• **Records provided**:
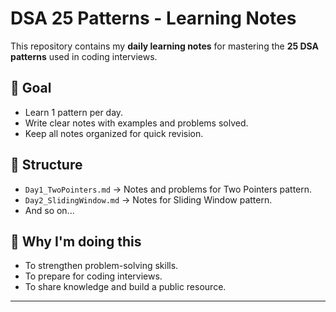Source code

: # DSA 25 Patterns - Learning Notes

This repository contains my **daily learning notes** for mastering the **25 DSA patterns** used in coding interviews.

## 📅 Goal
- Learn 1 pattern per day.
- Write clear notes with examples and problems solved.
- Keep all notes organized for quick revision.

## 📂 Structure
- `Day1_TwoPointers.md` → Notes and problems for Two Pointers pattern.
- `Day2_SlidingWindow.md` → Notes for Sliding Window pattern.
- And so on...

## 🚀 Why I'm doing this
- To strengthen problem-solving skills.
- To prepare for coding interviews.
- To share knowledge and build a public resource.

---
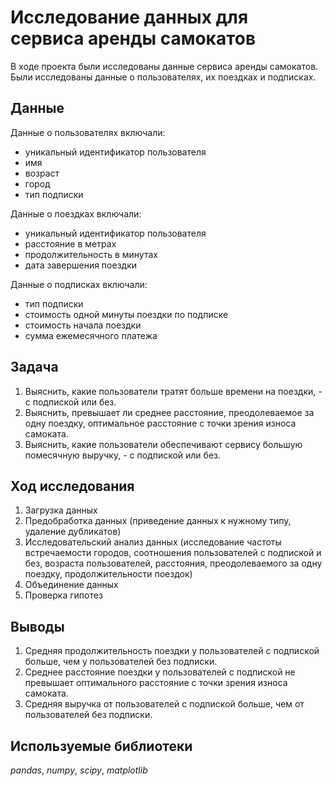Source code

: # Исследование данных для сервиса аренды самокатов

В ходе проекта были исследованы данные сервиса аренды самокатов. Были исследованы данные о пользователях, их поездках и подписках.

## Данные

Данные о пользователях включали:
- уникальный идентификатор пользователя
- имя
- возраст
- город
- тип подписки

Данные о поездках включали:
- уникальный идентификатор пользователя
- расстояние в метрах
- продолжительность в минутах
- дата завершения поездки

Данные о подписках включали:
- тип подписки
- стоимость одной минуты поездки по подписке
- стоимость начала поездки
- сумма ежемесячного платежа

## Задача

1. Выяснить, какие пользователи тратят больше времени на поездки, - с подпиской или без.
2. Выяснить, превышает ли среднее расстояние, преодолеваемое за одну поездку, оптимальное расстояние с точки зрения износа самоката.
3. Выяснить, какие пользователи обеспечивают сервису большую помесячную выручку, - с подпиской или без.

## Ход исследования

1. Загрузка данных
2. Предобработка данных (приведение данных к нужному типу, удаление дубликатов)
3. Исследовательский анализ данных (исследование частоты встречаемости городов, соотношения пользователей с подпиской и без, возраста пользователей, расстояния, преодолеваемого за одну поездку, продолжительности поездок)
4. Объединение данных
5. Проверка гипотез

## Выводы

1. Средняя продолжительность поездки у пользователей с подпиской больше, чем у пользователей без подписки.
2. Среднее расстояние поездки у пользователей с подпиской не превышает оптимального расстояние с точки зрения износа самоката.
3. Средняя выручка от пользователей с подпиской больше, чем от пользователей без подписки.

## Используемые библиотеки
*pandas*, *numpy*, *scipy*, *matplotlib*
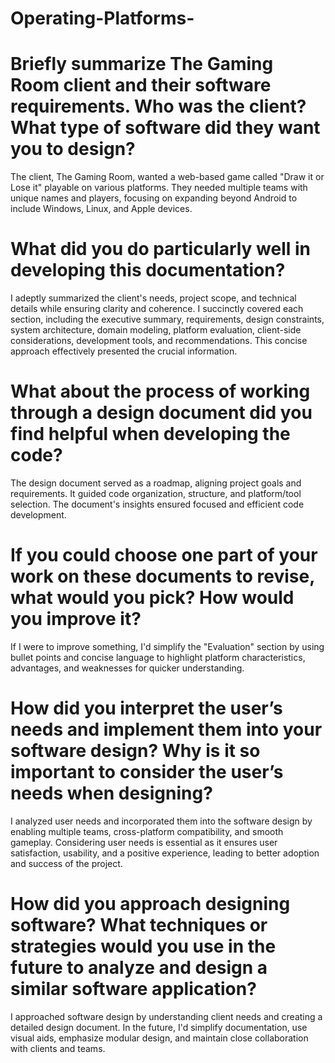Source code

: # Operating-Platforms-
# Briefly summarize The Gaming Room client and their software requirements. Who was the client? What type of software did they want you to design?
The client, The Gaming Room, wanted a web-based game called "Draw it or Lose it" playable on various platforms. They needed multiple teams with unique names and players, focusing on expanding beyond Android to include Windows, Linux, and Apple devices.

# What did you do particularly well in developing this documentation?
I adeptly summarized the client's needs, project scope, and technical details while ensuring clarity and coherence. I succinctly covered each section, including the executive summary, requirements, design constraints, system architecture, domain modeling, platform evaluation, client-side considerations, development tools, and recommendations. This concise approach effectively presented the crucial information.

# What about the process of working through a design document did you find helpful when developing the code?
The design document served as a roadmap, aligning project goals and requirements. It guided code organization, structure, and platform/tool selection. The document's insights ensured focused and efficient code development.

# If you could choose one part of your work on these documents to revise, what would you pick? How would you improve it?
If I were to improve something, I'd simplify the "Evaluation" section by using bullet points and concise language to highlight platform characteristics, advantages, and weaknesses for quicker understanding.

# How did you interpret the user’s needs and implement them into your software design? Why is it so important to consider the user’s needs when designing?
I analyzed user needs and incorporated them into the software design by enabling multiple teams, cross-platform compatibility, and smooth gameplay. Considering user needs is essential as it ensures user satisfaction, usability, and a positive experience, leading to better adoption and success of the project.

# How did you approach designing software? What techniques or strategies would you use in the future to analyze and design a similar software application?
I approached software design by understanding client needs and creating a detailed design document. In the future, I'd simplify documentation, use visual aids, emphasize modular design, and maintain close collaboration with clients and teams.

• **Task item**: Take the material above from its first line through the line holding "- To strengthen problem-solving skills." and set it down exactly, without the pictures.

• **Task response**:
Source code

: # DSA 25 Patterns - Learning Notes

This repository contains my **daily learning notes** for mastering the **25 DSA patterns** used in coding interviews.

## 📅 Goal
- Learn 1 pattern per day.
- Write clear notes with examples and problems solved.
- Keep all notes organized for quick revision.

## 📂 Structure
- `Day1_TwoPointers.md` → Notes and problems for Two Pointers pattern.
- `Day2_SlidingWindow.md` → Notes for Sliding Window pattern.
- And so on...

## 🚀 Why I'm doing this
- To strengthen problem-solving skills.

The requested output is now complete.